Swastika-wearing man at UF

 

Student's Star of David tattoo bared in protest beside Michael Dewitz's Nazi armband.

Michael Dewitz, 34, walked around on the University of Florida campus dressed in black and wearing a swastika armband. On Jan. 26, he stopped by the potato statue on Turlington Plaza and stood there for about three hours. He immediately received attention from angry and offended students, and by noon a crowd of about 100 people had gathered around him.

Emotions and opinions were mixed-while some students shouted expletives at Dewitz or held posters of protest, other defended his right to free speech and yet others, in an effort to diffuse the anger, sang "I love you" repeatedly. One student stood beside Dewitz and showed him her tattoo of the Star of David on her wrist.

University police and UF officials watched from the sidelines.

Dewitz told the campus newspaper, The Alligator, his presence was a "social experiment meant to prompt discussion."

"I am upset that (the protesters) are upset," he said, "because they don't understand my intentions."

However, earlier in the week, Dewitz saw a student wearing a kippah and gave the student a Nazi salute. Dewitz also intimidated a UF Jewish studies senior on his way to minyan. The student, Jacob Zieper, told The Alligator that he knew Dewitz meant to intimidate him. "You can't fight hate with hate," he said. "You just have got to drown it out with pride and love."

Rabbi Berl Goldman of Chabad told The Alligator that although Dewitz has a right to free speech, his actions incited hatred.

"He's antagonistic," Goldman told an Alligator reporter. "He's wearing a symbol of hate and intolerance. There should be thousands of people shouting him down."

Sid Dobrin, chair of the UF Department of English, agreed with Goldman, telling the Alligator that he doesn't believe the freedom of speech encompasses hate rhetoric. "By walking outside with that symbol, he is an aggression."

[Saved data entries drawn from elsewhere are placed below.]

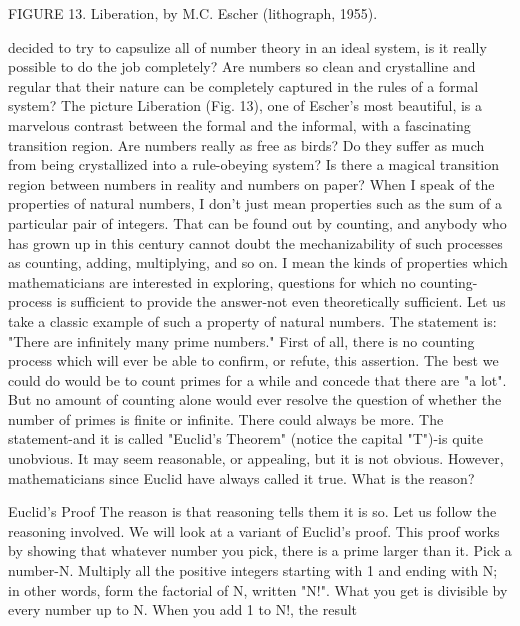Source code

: FIGURE 13. Liberation, by M.C. Escher (lithograph, 1955). 







decided to try to capsulize all of number theory in an ideal system, is it really possible to do the job completely? Are numbers so clean and crystalline and regular that their nature can be completely captured in the rules of a formal system? The picture Liberation (Fig. 13), one of Escher's most beautiful, is a marvelous contrast between the formal and the informal, with a fascinating transition region. Are numbers really as free as birds? Do they suffer as much from being crystallized into a rule-obeying system? Is there a magical transition region between numbers in reality and numbers on paper? When I speak of the properties of natural numbers, I don't just mean properties such as the sum of a particular pair of integers. That can be found out by counting, and anybody who has grown up in this century cannot doubt the mechanizability of such processes as counting, adding, multiplying, and so on. I mean the kinds of properties which mathematicians are interested in exploring, questions for which no counting- process is sufficient to provide the answer-not even theoretically sufficient. Let us take a classic example of such a property of natural numbers. The statement is: "There are infinitely many prime numbers." First of all, there is no counting process which will ever be able to confirm, or refute, this assertion. The best we could do would be to count primes for a while and concede that there are "a lot". But no amount of counting alone would ever resolve the question of whether the number of primes is finite or infinite. There could always be more. The statement-and it is called "Euclid's Theorem" (notice the capital "T")-is quite unobvious. It may seem reasonable, or appealing, but it is not obvious. However, mathematicians since Euclid have always called it true. What is the reason? 

Euclid's Proof The reason is that reasoning tells them it is so. Let us follow the reasoning involved. We will look at a variant of Euclid's proof. This proof works by showing that whatever number you pick, there is a prime larger than it. Pick a number-N. Multiply all the positive integers starting with 1 and ending with N; in other words, form the factorial of N, written "N!". What you get is divisible by every number up to N. When you add 1 to N!, the result 

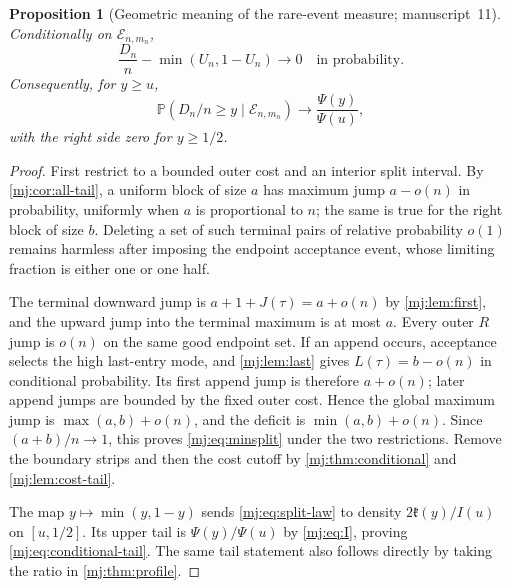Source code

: \documentclass[11pt,a4paper]{article}
\newtheorem{proposition}[proposition]{Proposition}
\theoremstyle{definition}\newaliascnt{definition}{theorem}
\theoremstyle{remark}\newaliascnt{remark}{theorem}
\newcommand{\ljP}{\mathbb P}
\begin{document}
\begin{proposition}[Geometric meaning of the rare-event measure; manuscript~11]
\label{mj:prop:minsplit}
Conditionally on $\mathcal E_{n,m_n}$,
\begin{equation}
 \frac{D_n}{n}-\min(U_n,1-U_n)\longrightarrow0
 \quad\text{in probability}.
 \label{mj:eq:minsplit}
\end{equation}
Consequently, for $y\ge u$,
\begin{equation}
 \ljP(D_n/n\ge y\mid \mathcal E_{n,m_n})\longrightarrow
       \frac{\Psi(y)}{\Psi(u)},
 \label{mj:eq:conditional-tail}
\end{equation}
with the right side zero for $y\ge1/2$.
\end{proposition}
\begin{proof}
First restrict to a bounded outer cost and an interior split interval. By
\cref{mj:cor:all-tail}, a uniform block of size $a$ has maximum jump
$a-o(n)$ in probability, uniformly when $a$ is proportional to $n$; the same
is true for the right block of size $b$. Deleting a set of such terminal
pairs of relative probability $o(1)$ remains harmless after imposing the
endpoint acceptance event, whose limiting fraction is either one or one half.

The terminal downward jump is $a+1+J(\tau)=a+o(n)$ by \cref{mj:lem:first},
and the upward jump into the terminal maximum is at most $a$. Every outer $R$
jump is $o(n)$ on the same good endpoint set. If an append occurs,
acceptance selects the high last-entry mode, and \cref{mj:lem:last} gives
$L(\tau)=b-o(n)$ in conditional probability. Its first append jump is
therefore $a+o(n)$; later append jumps are bounded by the fixed outer cost.
Hence the global maximum jump is $\max(a,b)+o(n)$, and the deficit is
$\min(a,b)+o(n)$. Since $(a+b)/n\to1$, this proves \eqref{mj:eq:minsplit}
under the two restrictions. Remove the boundary strips and then the cost
cutoff by \cref{mj:thm:conditional} and \cref{mj:lem:cost-tail}.

The map $y\mapsto\min(y,1-y)$ sends \eqref{mj:eq:split-law} to density
$2\mathfrak k(y)/I(u)$ on $[u,1/2]$. Its upper tail is $\Psi(y)/\Psi(u)$ by
\eqref{mj:eq:I}, proving \eqref{mj:eq:conditional-tail}. The same tail
statement also follows directly by taking the ratio in
\cref{mj:thm:profile}.
\end{proof}
\end{document}
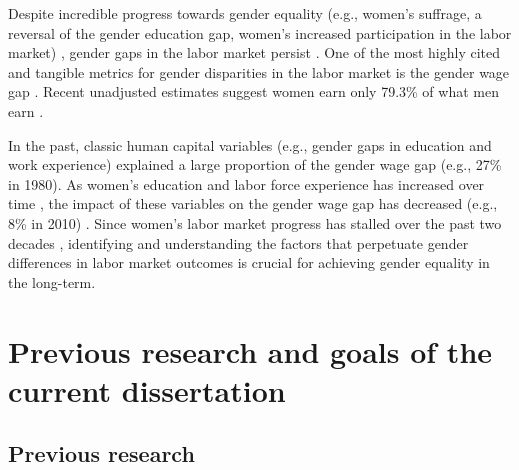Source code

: \documentclass[a4paper,nobind]{templates/ociamthesis}
\begin{document}
Despite incredible progress towards gender equality (e.g., women's suffrage, a reversal of the gender education gap, women's increased participation in the labor market) \autocite{Goldin2014,Goldin2006a,Goldin2006,Blau2010,Blau2013,Blau2014,Bianchi2012,Sayer2005}, gender gaps in the labor market persist \autocite{Blau2017,Goldin2014,Hegewisch2014,Bertrand2001,Blau2014,Levanon2016,Blau2006b,Blau2006a}. One of the most highly cited and tangible metrics for gender disparities in the labor market is the gender wage gap \autocite{Blau2000,Blau2017,Nyhus2012,McGee2015,Goldin2014,Hegewisch2014,Bertrand2001,Blau2006b}. Recent unadjusted estimates suggest women earn only 79.3\% of what men earn \autocite{Blau2017}.

In the past, classic human capital variables (e.g., gender gaps in education and work experience) explained a large proportion of the gender wage gap (e.g., 27\% in 1980). As women's education and labor force experience has increased over time \autocite{Goldin2006a}, the impact of these variables on the gender wage gap has decreased (e.g., 8\% in 2010) \autocite{Blau2017}. Since women's labor market progress has stalled over the past two decades \autocite{Blau2006b,Goldin2014}, identifying and understanding the factors that perpetuate gender differences in labor market outcomes is crucial for achieving gender equality in the long-term.

\hypertarget{previous-research-and-goals-of-the-current-dissertation}{%
\section{Previous research and goals of the current dissertation}\label{previous-research-and-goals-of-the-current-dissertation}}

\hypertarget{previous-research}{%
\subsection{Previous research}\label{previous-research}}
\end{document}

This was the fourth anti-Semitic incident at UF in the past two months. Rabbi Adam Grossman, CEO of UF Hillel, is concerned. "Now, more than ever, it is vital that we come together to stop this hate from affecting and infecting our students and community," he stated in an email sent to many UF alumni and Jewish newspapers in Florida.

Grossman is taking the initiative, in addition to working on campus to educate and activate the community against anti-Semitism, he plans to travel around Florida to educate and help arm Jewish communities "so that together we can guard against these abhorrent actions."